With age, both joint motions (kinematics) and causes of motion (kinetics) differ from those of young adults. Compared with younger adults, older adults, even at speeds matched to the young, walk with shorter strides, cover less distance with each step, have greater double support time and have smaller joint ranges of motion, particularly at the ankle and sometimes the hip. At the end of a step, older adults have greater hip joint moments and powers (large arrows), but smaller ankle moments and powers compared to younger adults (small arrows). Figure based on data from Boyer et al., 2017 [10].

Figure 3.

Musculoskeletal modeling is a powerful approach for testing cause-and-effect relations in human movement. In the context of understanding the causes of age-related changes in gait mechanics and energetics, several model inputs (left box) can be adjusted to predict the relative magnitudes of their effects on model outputs (right box). Figure courtesy of B. Umberger.

Figure 4.

Accumulation of intermuscular fat is an important risk factor for slowing gait speed and loss of mobility in aging. Health, Aging and Body Composition Study participants with the greatest decreases in thigh muscle area but increases in thigh intermuscular fat area experienced the greatest declines in gait speed over a 4 year period. 1^st, 2^nd, and 3^rd refer to tertiles. Figure courtesy of B. Nicklas and [59].

Figure 5.

Knee extensor muscle metabolic economy (size-normalized torque or power produced per mM ATP) is lower in vivo during dynamic, isokinetic (right) but not static, isometric (left), contractions in older compared with younger adults. Dynamic contractions were performed at 120 deg∙s⁻¹. Both conditions involved maximal, single-leg contractions on a magnetic resonance compatible ergometer.

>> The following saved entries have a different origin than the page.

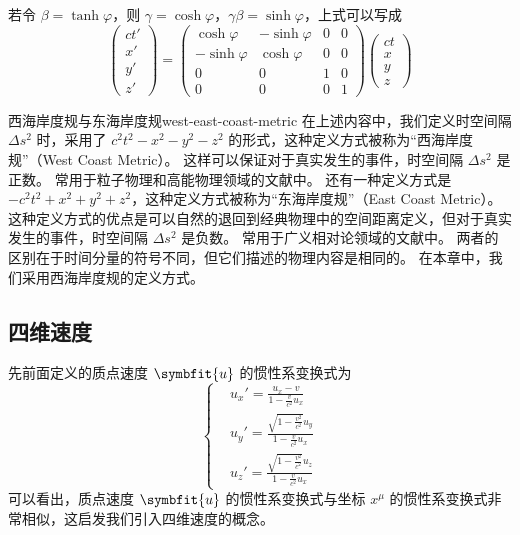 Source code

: 若令 $\beta = \tanh \varphi$，则 $\gamma = \cosh \varphi$，$\gamma \beta = \sinh \varphi$，上式可以写成
\begin{equation}
    \begin{pmatrix}
        ct' \\
        x'  \\
        y'  \\
        z'
    \end{pmatrix} = \begin{pmatrix}
        \cosh \varphi  & -\sinh \varphi & 0 & 0 \\
        -\sinh \varphi & \cosh \varphi  & 0 & 0 \\
        0              & 0              & 1 & 0 \\
        0              & 0              & 0 & 1
    \end{pmatrix} \begin{pmatrix}
        ct \\
        x  \\
        y  \\
        z
    \end{pmatrix}
\end{equation}

\begin{note}{西海岸度规与东海岸度规}{west-east-coast-metric}
    在上述内容中，我们定义时空间隔 $\Delta s^2$ 时，采用了 $c^2 t^2 - x^2 - y^2 - z^2$ 的形式，这种定义方式被称为“西海岸度规”（West Coast Metric）。
    这样可以保证对于真实发生的事件，时空间隔 $\Delta s^2$ 是正数。
    常用于粒子物理和高能物理领域的文献中。
    还有一种定义方式是 $-c^2 t^2 + x^2 + y^2 + z^2$，这种定义方式被称为“东海岸度规”（East Coast Metric）。
    这种定义方式的优点是可以自然的退回到经典物理中的空间距离定义，但对于真实发生的事件，时空间隔 $\Delta s^2$ 是负数。
    常用于广义相对论领域的文献中。
    两者的区别在于时间分量的符号不同，但它们描述的物理内容是相同的。
    在本章中，我们采用西海岸度规的定义方式。
\end{note}

\subsection{四维速度}

先前面定义的质点速度 $\symbfit{u}$ 的惯性系变换式为
\begin{equation}
    \left\{
    \begin{aligned}
         & u_x' = \frac{u_x - v}{1 - \frac{v}{c^2} u_x}                        \\
         & u_y' = \frac{\sqrt{1 - \frac{v^2}{c^2}} u_y}{1 - \frac{v}{c^2} u_x} \\
         & u_z' = \frac{\sqrt{1 - \frac{v^2}{c^2}} u_z}{1 - \frac{v}{c^2} u_x}
    \end{aligned}
    \right.
\end{equation}
可以看出，质点速度 $\symbfit{u}$ 的惯性系变换式与坐标 $x^\mu$ 的惯性系变换式非常相似，这启发我们引入四维速度的概念。

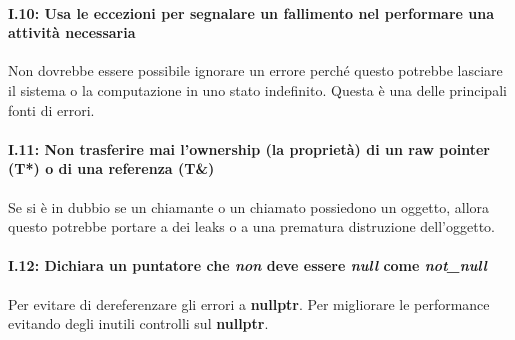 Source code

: \paragraph{I.10: Usa le eccezioni per segnalare un fallimento nel performare una attività necessaria}

\textsf{\small Non dovrebbe essere possibile ignorare un errore perché questo potrebbe lasciare il sistema o la computazione in uno stato indefinito. Questa è una delle principali fonti di errori.} \\

\paragraph{I.11: Non trasferire mai l'ownership (la proprietà) di un raw pointer (T*) o di una referenza (T\&)}

\textsf{\small Se si è in dubbio se un chiamante o un chiamato possiedono un oggetto, allora questo potrebbe portare a dei leaks o a una prematura distruzione dell'oggetto.} \\

\paragraph{I.12: Dichiara un puntatore che \emph{non} deve essere \emph{null} come \emph{not\_null}}

\textsf{\small Per evitare di dereferenzare gli errori a \textbf{nullptr}. Per migliorare le performance evitando degli inutili controlli sul \textbf{nullptr}.} \\

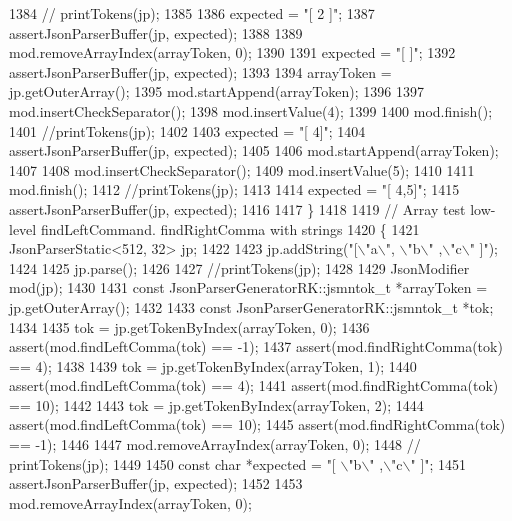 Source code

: \begin{DoxyCode}
{{{{{{{{{{{{{{{{{{{{{1384         \textcolor{comment}{// printTokens(jp);}
1385 
1386         expected = \textcolor{stringliteral}{"[ 2 ]"};
1387         assertJsonParserBuffer(jp, expected);
1388 
1389         mod.removeArrayIndex(arrayToken, 0);
1390 
1391         expected = \textcolor{stringliteral}{"[  ]"};
1392         assertJsonParserBuffer(jp, expected);
1393 
1394         arrayToken = jp.getOuterArray();
1395         mod.startAppend(arrayToken);
1396 
1397         mod.insertCheckSeparator();
1398         mod.insertValue(4);
1399 
1400         mod.finish();
1401         \textcolor{comment}{//printTokens(jp);}
1402 
1403         expected = \textcolor{stringliteral}{"[  4]"};
1404         assertJsonParserBuffer(jp, expected);
1405 
1406         mod.startAppend(arrayToken);
1407 
1408         mod.insertCheckSeparator();
1409         mod.insertValue(5);
1410 
1411         mod.finish();
1412         \textcolor{comment}{//printTokens(jp);}
1413 
1414         expected = \textcolor{stringliteral}{"[  4,5]"};
1415         assertJsonParserBuffer(jp, expected);
1416 
1417     \}
1418 
1419     \textcolor{comment}{// Array test low-level findLeftCommand. findRightComma with strings}
1420     \{
1421         JsonParserStatic<512, 32> jp;
1422 
1423         jp.addString(\textcolor{stringliteral}{"[\(\backslash\)"a\(\backslash\)", \(\backslash\)"b\(\backslash\)" ,\(\backslash\)"c\(\backslash\)" ]"});
1424 
1425         jp.parse();
1426 
1427         \textcolor{comment}{//printTokens(jp);}
1428 
1429         JsonModifier mod(jp);
1430 
1431         \textcolor{keyword}{const} JsonParserGeneratorRK::jsmntok_t *arrayToken = jp.getOuterArray();
1432 
1433         \textcolor{keyword}{const} JsonParserGeneratorRK::jsmntok_t *tok;
1434 
1435         tok = jp.getTokenByIndex(arrayToken, 0);
1436         assert(mod.findLeftComma(tok) == -1);
1437         assert(mod.findRightComma(tok) == 4);
1438 
1439         tok = jp.getTokenByIndex(arrayToken, 1);
1440         assert(mod.findLeftComma(tok) == 4);
1441         assert(mod.findRightComma(tok) == 10);
1442 
1443         tok = jp.getTokenByIndex(arrayToken, 2);
1444         assert(mod.findLeftComma(tok) == 10);
1445         assert(mod.findRightComma(tok) == -1);
1446 
1447         mod.removeArrayIndex(arrayToken, 0);
1448         \textcolor{comment}{// printTokens(jp);}
1449 
1450         \textcolor{keyword}{const} \textcolor{keywordtype}{char} *expected = \textcolor{stringliteral}{"[ \(\backslash\)"b\(\backslash\)" ,\(\backslash\)"c\(\backslash\)" ]"};
1451         assertJsonParserBuffer(jp, expected);
1452 
1453         mod.removeArrayIndex(arrayToken, 0);
}}}}}}}}}}}}}}}}}}}}}
\end{DoxyCode}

The potential impact of lower muscle economy on the increased energy cost of walking in aging remains to be determined. Figure adapted from Fitzgerald et al., 2021 [80].

Figure 6.

Achilles tendon stiffness (left) and Young’s Modulus (center) are both lower in older adults with similar physical activity patterns to younger adults. Notably, tendon cross-sectional area is greater in the old (right), which is suggested to be an adaptation to counter reduced material modulus in the tendon. Figure from Lindemann et al., 2020 [99].

Figure 7.

Measurement of everyday movement can include not only A) how much an individual moves (e.g., step counts, activity intensity, locations) Figure from Lonini et al., 2021 IEEE TNSRE [136], but also B) the pattern of an individual’s movements (e.g., kinematics, muscle coordination) Figure from Slaughter et al., 2020, Sensors [137], and C) the effects of movement on tissue strain patterns Figure from Harper et al., (2020) Sensors [108]. Everyday motions such as walking or chair rising are typically repeated multiple times each day, reducing the barriers to their measurement. In contrast, events such as falls and slips are unique and present a far greater challenge for their identification and study. D) Exoskeleton devices that can switch between assistance and resistance modes may enhance mobility while also acting as a therapeutic intervention to help maintain muscle and tendon function. Figure from Yang et al., 2022 Wearable Technologies.[131]